Advanced Computing in the Age of AI | Tuesday, April 16, 2024

VMware Defies Competitive Pressures in the Datacenter 

The server virtualization gravy train just keeps rolling for VMware. Despite ongoing and large investments in research and development, the company has been able to grow its net income considerably faster than it is growing revenues. This is a sure sign that VMware has become an established player in the datacenter that enterprises have come to depend on.

In the third quarter ended in September, VMware had software license sales of $564 million, up 14.9 percent, and software maintenance fees rose an even faster 16.9 percent to $644 million. VMware is shifting more of its professional services business to partners, and thus this business declined by 12 percent to $81 million. Add it all up, and VMware brought in $1.29 billion in sales.

The cost of delivering that software is very small – only $51 million in the third quarter, if you can believe it – but to take on its many competitors in the virtualization and cloud controller markets, VMware has to spend big bucks on R&D as well as sales and marketing. In the third quarter, the company spent $266 million on R&D, which is 20.6 percent of revenues and quite high by even the standards of aggressive software companies. VMware spent another $449 million on sales and marketing, which is 34.8 percent of revenues. Even with these and other costs, VMware was able to bring $261 million to the bottom line, an increase of 66.2 percent compared to 2012's third quarter.

We know VMware is doing well at the moment and is managing to keep Microsoft's System Center and Hyper-V at bay – as well as numerous open source virtualization and cloud tools. But what we don't know is the revenue and profit breakdown by product category at the company. VMware only gives hints about what its 500,000 customers, who have more than 40 million virtual machines running atop the ESXi hypervisor, are buying.
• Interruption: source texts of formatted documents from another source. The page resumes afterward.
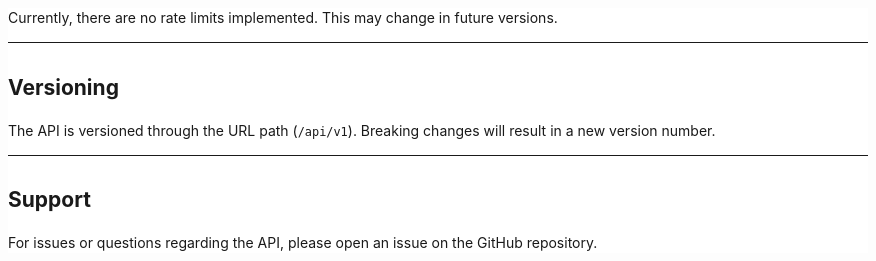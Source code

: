 Currently, there are no rate limits implemented. This may change in future versions.

---

## Versioning

The API is versioned through the URL path (`/api/v1`). Breaking changes will result in a new version number.

---

## Support

For issues or questions regarding the API, please open an issue on the GitHub repository.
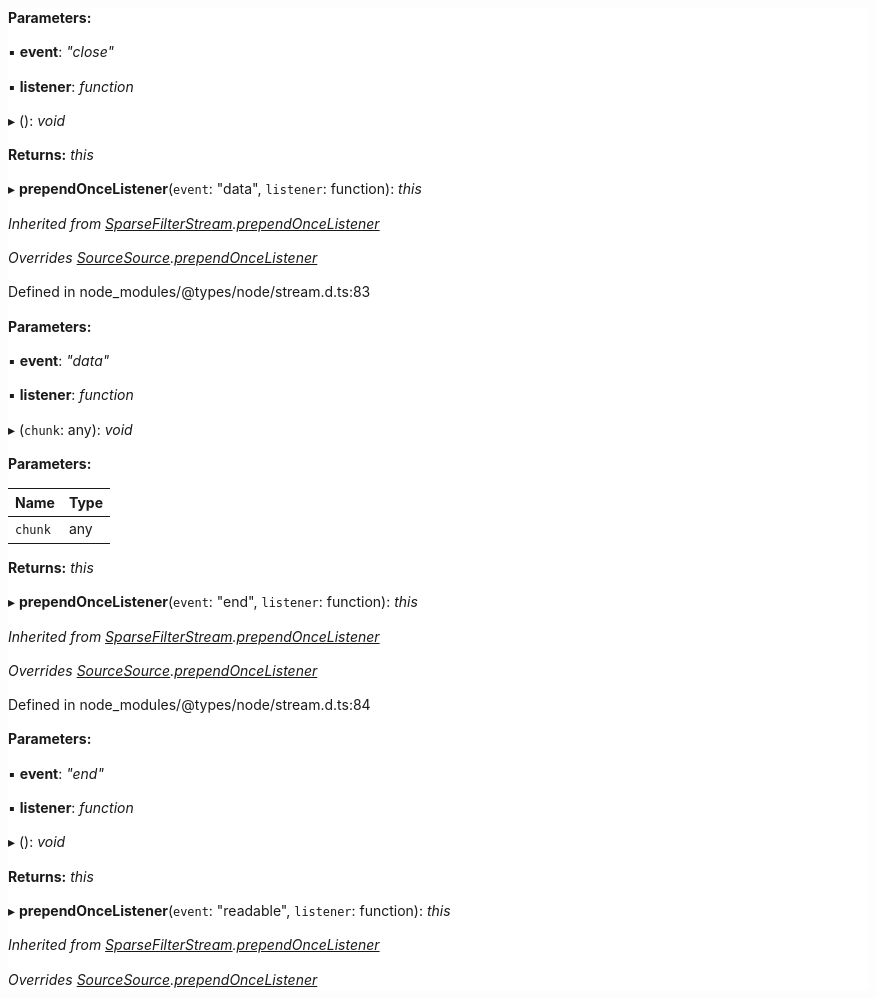 **Parameters:**

▪ **event**: *"close"*

▪ **listener**: *function*

▸ (): *void*

**Returns:** *this*

▸ **prependOnceListener**(`event`: "data", `listener`: function): *this*

*Inherited from [SparseFilterStream](sparsefilterstream.md).[prependOnceListener](sparsefilterstream.md#prependoncelistener)*

*Overrides [SourceSource](sourcesource.md).[prependOnceListener](sourcesource.md#prependoncelistener)*

Defined in node_modules/@types/node/stream.d.ts:83

**Parameters:**

▪ **event**: *"data"*

▪ **listener**: *function*

▸ (`chunk`: any): *void*

**Parameters:**

Name | Type |
------ | ------ |
`chunk` | any |

**Returns:** *this*

▸ **prependOnceListener**(`event`: "end", `listener`: function): *this*

*Inherited from [SparseFilterStream](sparsefilterstream.md).[prependOnceListener](sparsefilterstream.md#prependoncelistener)*

*Overrides [SourceSource](sourcesource.md).[prependOnceListener](sourcesource.md#prependoncelistener)*

Defined in node_modules/@types/node/stream.d.ts:84

**Parameters:**

▪ **event**: *"end"*

▪ **listener**: *function*

▸ (): *void*

**Returns:** *this*

▸ **prependOnceListener**(`event`: "readable", `listener`: function): *this*

*Inherited from [SparseFilterStream](sparsefilterstream.md).[prependOnceListener](sparsefilterstream.md#prependoncelistener)*

*Overrides [SourceSource](sourcesource.md).[prependOnceListener](sourcesource.md#prependoncelistener)*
In a conference call with Wall Street analysts going over the numbers, Carl Eschenbach, VMware's president and chief operating officer, said VMware closed the largest enterprise license agreement (ELA) in its history during the quarter, in this case with the US Army. This deal was a consolidation of multiple license agreements from several Army facilities that has been in the works for the past several quarters. Thanks to that deal. VMware's US Federal business was up in the quarter. Eschenbach said that around 33 percent of total bookings in the quarter were for ELAs and that this was the second-highest quarter for ELA renewals in the company's history. VMware closed five deals that were worth more than $10 million,

By product, sales of vCloud Suite, the bundle of virtualization and cloud management tools to create private clouds, beat expectations in the quarter, and Eschenbach said that the vSphere with Operations Management bundle, which sits halfway between plain vanilla server virtualization management and full-on cloud orchestration, also sold better than plan.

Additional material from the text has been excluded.